* [What you have to do]
Reproduce the records below exactly, but only between the lines holding "First, we imported" and "Lastly, we export", inclusive.
─── Entries supplied
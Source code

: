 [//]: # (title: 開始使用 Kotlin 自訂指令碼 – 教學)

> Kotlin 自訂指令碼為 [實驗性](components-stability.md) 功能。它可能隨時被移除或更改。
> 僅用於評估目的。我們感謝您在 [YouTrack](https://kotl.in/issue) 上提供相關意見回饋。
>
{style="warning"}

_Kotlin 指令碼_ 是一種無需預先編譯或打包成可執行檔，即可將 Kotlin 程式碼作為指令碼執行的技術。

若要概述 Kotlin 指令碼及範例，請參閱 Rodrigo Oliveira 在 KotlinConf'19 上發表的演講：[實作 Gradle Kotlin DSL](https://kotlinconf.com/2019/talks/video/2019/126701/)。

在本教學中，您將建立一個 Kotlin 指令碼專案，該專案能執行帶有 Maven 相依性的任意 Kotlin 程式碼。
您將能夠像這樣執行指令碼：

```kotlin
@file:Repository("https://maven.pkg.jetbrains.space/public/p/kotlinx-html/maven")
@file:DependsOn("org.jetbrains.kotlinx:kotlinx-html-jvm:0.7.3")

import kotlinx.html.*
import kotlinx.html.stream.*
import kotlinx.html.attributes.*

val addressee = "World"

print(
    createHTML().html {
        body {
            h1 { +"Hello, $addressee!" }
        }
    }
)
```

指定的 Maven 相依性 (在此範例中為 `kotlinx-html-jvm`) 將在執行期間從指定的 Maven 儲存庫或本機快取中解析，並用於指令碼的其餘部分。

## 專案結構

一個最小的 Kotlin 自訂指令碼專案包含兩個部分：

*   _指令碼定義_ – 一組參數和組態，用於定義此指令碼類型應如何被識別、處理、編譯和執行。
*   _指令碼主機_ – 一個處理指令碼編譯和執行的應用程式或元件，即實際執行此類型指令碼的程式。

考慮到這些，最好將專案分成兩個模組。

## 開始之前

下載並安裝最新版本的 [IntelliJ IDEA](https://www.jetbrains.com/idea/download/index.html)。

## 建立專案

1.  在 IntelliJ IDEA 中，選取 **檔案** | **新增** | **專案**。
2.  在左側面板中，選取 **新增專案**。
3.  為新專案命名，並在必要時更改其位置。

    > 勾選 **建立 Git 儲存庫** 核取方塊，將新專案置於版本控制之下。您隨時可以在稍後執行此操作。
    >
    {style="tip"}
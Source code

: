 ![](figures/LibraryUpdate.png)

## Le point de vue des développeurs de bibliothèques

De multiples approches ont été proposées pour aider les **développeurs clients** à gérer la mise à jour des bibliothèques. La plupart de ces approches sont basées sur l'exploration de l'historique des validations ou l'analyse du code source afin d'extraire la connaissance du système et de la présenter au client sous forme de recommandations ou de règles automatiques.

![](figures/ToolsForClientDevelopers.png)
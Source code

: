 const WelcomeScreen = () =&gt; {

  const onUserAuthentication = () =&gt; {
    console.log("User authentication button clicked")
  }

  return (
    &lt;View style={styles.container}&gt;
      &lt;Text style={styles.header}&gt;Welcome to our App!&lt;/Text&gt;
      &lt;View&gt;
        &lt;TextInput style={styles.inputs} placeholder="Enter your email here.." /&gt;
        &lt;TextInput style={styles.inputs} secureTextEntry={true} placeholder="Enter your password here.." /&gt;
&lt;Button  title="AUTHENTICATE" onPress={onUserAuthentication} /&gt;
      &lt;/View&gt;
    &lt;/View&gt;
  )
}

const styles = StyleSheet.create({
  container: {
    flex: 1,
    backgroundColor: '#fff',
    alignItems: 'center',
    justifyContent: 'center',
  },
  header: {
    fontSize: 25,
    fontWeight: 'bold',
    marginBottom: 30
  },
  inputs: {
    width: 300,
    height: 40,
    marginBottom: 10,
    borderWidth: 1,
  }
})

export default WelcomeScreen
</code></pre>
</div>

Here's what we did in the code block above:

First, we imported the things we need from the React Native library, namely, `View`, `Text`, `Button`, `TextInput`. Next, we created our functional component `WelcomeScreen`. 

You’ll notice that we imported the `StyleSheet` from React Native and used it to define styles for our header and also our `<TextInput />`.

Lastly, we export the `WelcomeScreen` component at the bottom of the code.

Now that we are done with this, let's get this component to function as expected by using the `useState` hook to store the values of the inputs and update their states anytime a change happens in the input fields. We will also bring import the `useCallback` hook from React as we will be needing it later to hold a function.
──────
* [Solution for this task]
First, we imported the things we need from the React Native library, namely, `View`, `Text`, `Button`, `TextInput`. Next, we created our functional component `WelcomeScreen`. 

You’ll notice that we imported the `StyleSheet` from React Native and used it to define styles for our header and also our `<TextInput />`.

Lastly, we export the `WelcomeScreen` component at the bottom of the code.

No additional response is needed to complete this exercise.